A Mixed Landing: Warm Greetings and Logistical Problems 

 

The six ships carrying the 198th Regiment landed on Bora Bora on the 17th of February, 1942, twenty-one days after they set sail from Charleston. Their orders were to defend the naval base that was to be established there. When the men set foot on land, they were on high alert for a Japanese Attack, but instead they were met by a warm welcome from the native Bora Boran people. Setting up the base proved difficult because of the hurried way that they had packed the ship in Charleston. Critically-needed items had been loaded first and so at the time of unloading they were buried deep underneath thousands of pounds of secondary items. This faux pas would be an intense learning experience for the 198th and the U.S. military. The logistic lessons learned from this misstep early in the war would be vital for the success of future operations.
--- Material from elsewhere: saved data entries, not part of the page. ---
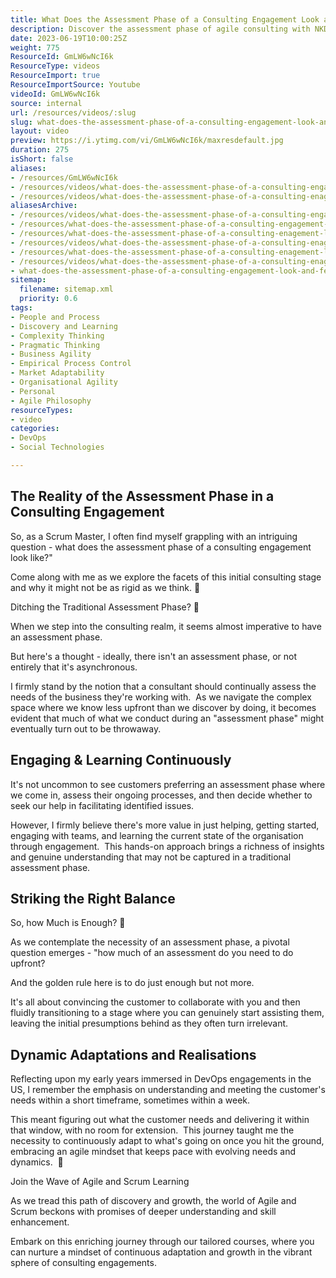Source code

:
 ```yaml
---
title: What Does the Assessment Phase of a Consulting Engagement Look and Feel Like?
description: Discover the assessment phase of agile consulting with NKD Agility. Martin Hinshelwood shares insights on tackling challenges and enhancing team performance.
date: 2023-06-19T10:00:25Z
weight: 775
ResourceId: GmLW6wNcI6k
ResourceType: videos
ResourceImport: true
ResourceImportSource: Youtube
videoId: GmLW6wNcI6k
source: internal
url: /resources/videos/:slug
slug: what-does-the-assessment-phase-of-a-consulting-engagement-look-and-feel-like
layout: video
preview: https://i.ytimg.com/vi/GmLW6wNcI6k/maxresdefault.jpg
duration: 275
isShort: false
aliases:
- /resources/GmLW6wNcI6k
- /resources/videos/what-does-the-assessment-phase-of-a-consulting-engagement-look-and-feel-like
- /resources/videos/what-does-the-assessment-phase-of-a-consulting-enagement-look-and-feel-like
aliasesArchive:
- /resources/videos/what-does-the-assessment-phase-of-a-consulting-engagement-look-and-feel-like
- /resources/what-does-the-assessment-phase-of-a-consulting-engagement-look-and-feel-like
- /resources/what-does-the-assessment-phase-of-a-consulting-enagement-look-and-feel-like
- /resources/videos/what-does-the-assessment-phase-of-a-consulting-enagement-look-and-feel-like-
- /resources/what-does-the-assessment-phase-of-a-consulting-enagement-look-and-feel-like-
- /resources/videos/what-does-the-assessment-phase-of-a-consulting-enagement-look-and-feel-like
- what-does-the-assessment-phase-of-a-consulting-engagement-look-and-feel-like
sitemap:
  filename: sitemap.xml
  priority: 0.6
tags:
- People and Process
- Discovery and Learning
- Complexity Thinking
- Pragmatic Thinking
- Business Agility
- Empirical Process Control
- Market Adaptability
- Organisational Agility
- Personal
- Agile Philosophy
resourceTypes:
- video
categories:
- DevOps
- Social Technologies

---
```

## The Reality of the Assessment Phase in a Consulting Engagement

So, as a Scrum Master, I often find myself grappling with an intriguing question - what does the assessment phase of a consulting engagement look like?"

Come along with me as we explore the facets of this initial consulting stage and why it might not be as rigid as we think. 🌟

Ditching the Traditional Assessment Phase? 🤔

When we step into the consulting realm, it seems almost imperative to have an assessment phase.

But here's a thought - ideally, there isn't an assessment phase, or not entirely that it's asynchronous.

I firmly stand by the notion that a consultant should continually assess the needs of the business they're working with.  As we navigate the complex space where we know less upfront than we discover by doing, it becomes evident that much of what we conduct during an "assessment phase" might eventually turn out to be throwaway.

## Engaging & Learning Continuously

It's not uncommon to see customers preferring an assessment phase where we come in, assess their ongoing processes, and then decide whether to seek our help in facilitating identified issues.

However, I firmly believe there's more value in just helping, getting started, engaging with teams, and learning the current state of the organisation through engagement.  This hands-on approach brings a richness of insights and genuine understanding that may not be captured in a traditional assessment phase.

## Striking the Right Balance

So, how Much is Enough? 🎯

As we contemplate the necessity of an assessment phase, a pivotal question emerges - "how much of an assessment do you need to do upfront?

And the golden rule here is to do just enough but not more.

It's all about convincing the customer to collaborate with you and then fluidly transitioning to a stage where you can genuinely start assisting them, leaving the initial presumptions behind as they often turn irrelevant.

## Dynamic Adaptations and Realisations

Reflecting upon my early years immersed in DevOps engagements in the US, I remember the emphasis on understanding and meeting the customer's needs within a short timeframe, sometimes within a week.

This meant figuring out what the customer needs and delivering it within that window, with no room for extension.  This journey taught me the necessity to continuously adapt to what's going on once you hit the ground, embracing an agile mindset that keeps pace with evolving needs and dynamics.  🌟

Join the Wave of Agile and Scrum Learning

As we tread this path of discovery and growth, the world of Agile and Scrum beckons with promises of deeper understanding and skill enhancement.

Embark on this enriching journey through our tailored courses, where you can nurture a mindset of continuous adaptation and growth in the vibrant sphere of consulting engagements.
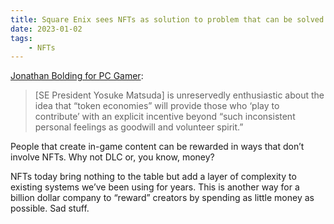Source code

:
 ```yaml
---
title: Square Enix sees NFTs as solution to problem that can be solved right now without them
date: 2023-01-02
tags:
    - NFTs
---
```


[Jonathan Bolding for PC Gamer](https://www.pcgamer.com/square-enix-president-knows-people-who-play-to-have-fun-dislike-nfts-but-he-wants-them-anyway/):

> \[SE President Yosuke Matsuda\] is unreservedly enthusiastic about the idea that “token economies” will provide those who ‘play to contribute’ with an explicit incentive beyond “such inconsistent personal feelings as goodwill and volunteer spirit.”

People that create in-game content can be rewarded in ways that don’t involve NFTs. Why not DLC or, you know, money?

NFTs today bring nothing to the table but add a layer of complexity to existing systems we’ve been using for years. This is another way for a billion dollar company to “reward” creators by spending as little money as possible. Sad stuff.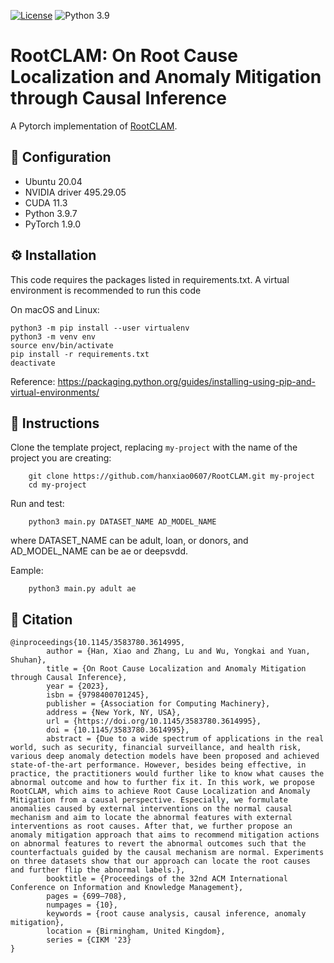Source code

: [![License](https://img.shields.io/badge/License-MIT-red.svg)](https://github.com/hanxiao0607/RootCLAM/blob/main/LICENSE)
![Python 3.9](https://img.shields.io/badge/python-3.9-blue.svg)
# RootCLAM: On Root Cause Localization and Anomaly Mitigation through Causal Inference
A Pytorch implementation of [RootCLAM](https://dl.acm.org/doi/10.1145/3583780.3614995).

## 🧰 Configuration
- Ubuntu 20.04
- NVIDIA driver 495.29.05 
- CUDA 11.3
- Python 3.9.7
- PyTorch 1.9.0

## ⚙️ Installation
This code requires the packages listed in requirements.txt.
A virtual environment is recommended to run this code

On macOS and Linux:  
```
python3 -m pip install --user virtualenv
python3 -m venv env
source env/bin/activate
pip install -r requirements.txt
deactivate
```
Reference: https://packaging.python.org/guides/installing-using-pip-and-virtual-environments/

## 🚀 Instructions
Clone the template project, replacing ``my-project`` with the name of the project you are creating:

        git clone https://github.com/hanxiao0607/RootCLAM.git my-project
        cd my-project

Run and test:

        python3 main.py DATASET_NAME AD_MODEL_NAME

where DATASET_NAME can be adult, loan, or donors, and AD_MODEL_NAME can be ae or deepsvdd.

Eample:

        python3 main.py adult ae

## 📄 Citation
```
@inproceedings{10.1145/3583780.3614995,
        author = {Han, Xiao and Zhang, Lu and Wu, Yongkai and Yuan, Shuhan},
        title = {On Root Cause Localization and Anomaly Mitigation through Causal Inference},
        year = {2023},
        isbn = {9798400701245},
        publisher = {Association for Computing Machinery},
        address = {New York, NY, USA},
        url = {https://doi.org/10.1145/3583780.3614995},
        doi = {10.1145/3583780.3614995},
        abstract = {Due to a wide spectrum of applications in the real world, such as security, financial surveillance, and health risk, various deep anomaly detection models have been proposed and achieved state-of-the-art performance. However, besides being effective, in practice, the practitioners would further like to know what causes the abnormal outcome and how to further fix it. In this work, we propose RootCLAM, which aims to achieve Root Cause Localization and Anomaly Mitigation from a causal perspective. Especially, we formulate anomalies caused by external interventions on the normal causal mechanism and aim to locate the abnormal features with external interventions as root causes. After that, we further propose an anomaly mitigation approach that aims to recommend mitigation actions on abnormal features to revert the abnormal outcomes such that the counterfactuals guided by the causal mechanism are normal. Experiments on three datasets show that our approach can locate the root causes and further flip the abnormal labels.},
        booktitle = {Proceedings of the 32nd ACM International Conference on Information and Knowledge Management},
        pages = {699–708},
        numpages = {10},
        keywords = {root cause analysis, causal inference, anomaly mitigation},
        location = {Birmingham, United Kingdom},
        series = {CIKM '23}
}
```
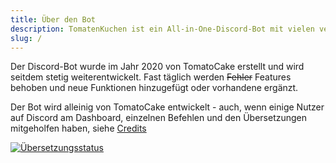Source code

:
 ```yaml
---
title: Über den Bot
description: TomatenKuchen ist ein All-in-One-Discord-Bot mit vielen verschiedenen Funktionen. Diese Seite erzählt allgemeine Informationen über den Bot.
slug: /
---
```


Der Discord-Bot wurde im Jahr 2020 von TomatoCake erstellt und wird seitdem stetig weiterentwickelt. Fast täglich werden ~~Fehler~~ Features behoben und neue Funktionen hinzugefügt oder vorhandene ergänzt.

Der Bot wird alleinig von TomatoCake entwickelt - auch, wenn einige Nutzer auf Discord am Dashboard, einzelnen Befehlen und den Übersetzungen mitgeholfen haben, siehe [Credits](https://tomatenkuchen.eu/credits)

[![Übersetzungsstatus](https://translate.tomatenkuchen.eu/widgets/tomatenkuchen/-/287x66-grey.png)](https://translate.tomatenkuchen.eu/engage/tomatenkuchen/)

<!--
:::note

Some **content** with _Markdown_ `syntax`.

:::

:::tip Your Title

Some **content** with _Markdown_ `syntax`.

:::

:::info

Some **content** with _Markdown_ `syntax`.

:::

:::caution

Some **content** with _Markdown_ `syntax`.

:::

:::danger Your Title

Some **content** with _Markdown_ `syntax`.

:::
-->
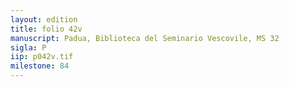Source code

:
 ```yaml
---
layout: edition
title: folio 42v
manuscript: Padua, Biblioteca del Seminario Vescovile, MS 32
sigla: P
iip: p042v.tif
milestone: 84
---
```

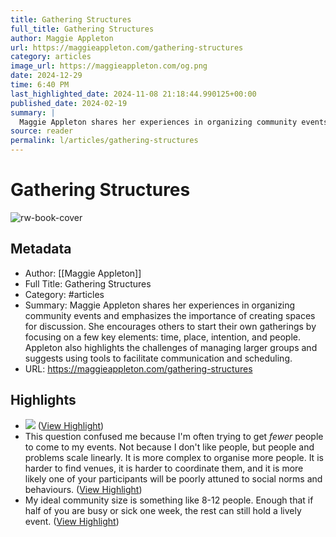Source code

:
 ```yaml
---
title: Gathering Structures
full_title: Gathering Structures
author: Maggie Appleton
url: https://maggieappleton.com/gathering-structures
category: articles
image_url: https://maggieappleton.com/og.png
date: 2024-12-29
time: 6:40 PM
last_highlighted_date: 2024-11-08 21:18:44.990125+00:00
published_date: 2024-02-19
summary: |
  Maggie Appleton shares her experiences in organizing community events and emphasizes the importance of creating spaces for discussion. She encourages others to start their own gatherings by focusing on a few key elements: time, place, intention, and people. Appleton also highlights the challenges of managing larger groups and suggests using tools to facilitate communication and scheduling.
source: reader
permalink: l/articles/gathering-structures
---
```

# Gathering Structures

![rw-book-cover](https://maggieappleton.com/og.png)

## Metadata
- Author: [[Maggie Appleton]]
- Full Title: Gathering Structures
- Category: #articles
- Summary: Maggie Appleton shares her experiences in organizing community events and emphasizes the importance of creating spaces for discussion. She encourages others to start their own gatherings by focusing on a few key elements: time, place, intention, and people. Appleton also highlights the challenges of managing larger groups and suggests using tools to facilitate communication and scheduling.
- URL: https://maggieappleton.com/gathering-structures

## Highlights
- ![](https://maggieappleton.com/images/posts/gathering-structures/darkly2.webp) ([View Highlight](https://read.readwise.io/read/01j5qs760ws6njjcep1b4bmptd))
- This question confused me because I'm often trying to get *fewer* people to come to my events. Not because I don't like people, but people and problems scale linearly. It is more complex to organise more people. It is harder to find venues, it is harder to coordinate them, and it is more likely one of your participants will be poorly attuned to social norms and behaviours. ([View Highlight](https://read.readwise.io/read/01jc6t9g8k7r0831nt1zrzvbaa))
- My ideal community size is something like 8-12 people. Enough that if half of you are busy or sick one week, the rest can still hold a lively event. ([View Highlight](https://read.readwise.io/read/01jc6t9k96v5qgr1bz905zmmb0))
Photograph of the Bora Boran people coming to greet the men of the 198th on their canoes when the Americans first arrived on the island. For them, the 198th’s presence meant a huge new impact on their community. Credit: Photographer unidentified member of the 198th, 1942. Delaware Military Museum Archives.

The 198th Regiment deployed with all of their artillery pieces and equipment  in the bowels of the ship. They also brought massive amounts of fuel, food, housing, and building supplies, along with their weapons. Credit: Photographer unidentified member of the 198th, 1942. Delaware Military Museum Archives.

Two Soldiers turn palm trees into telephone poles.  The prefab quonset hut stands in stark contrast to the swaying native palm trees of Bora Bora.  The Tropics represent two different worlds coming together.  In contrast to Delaware’s climate, the tropical climate and environment. Photographer unknown, 1942. Delaware Military Museum Archives.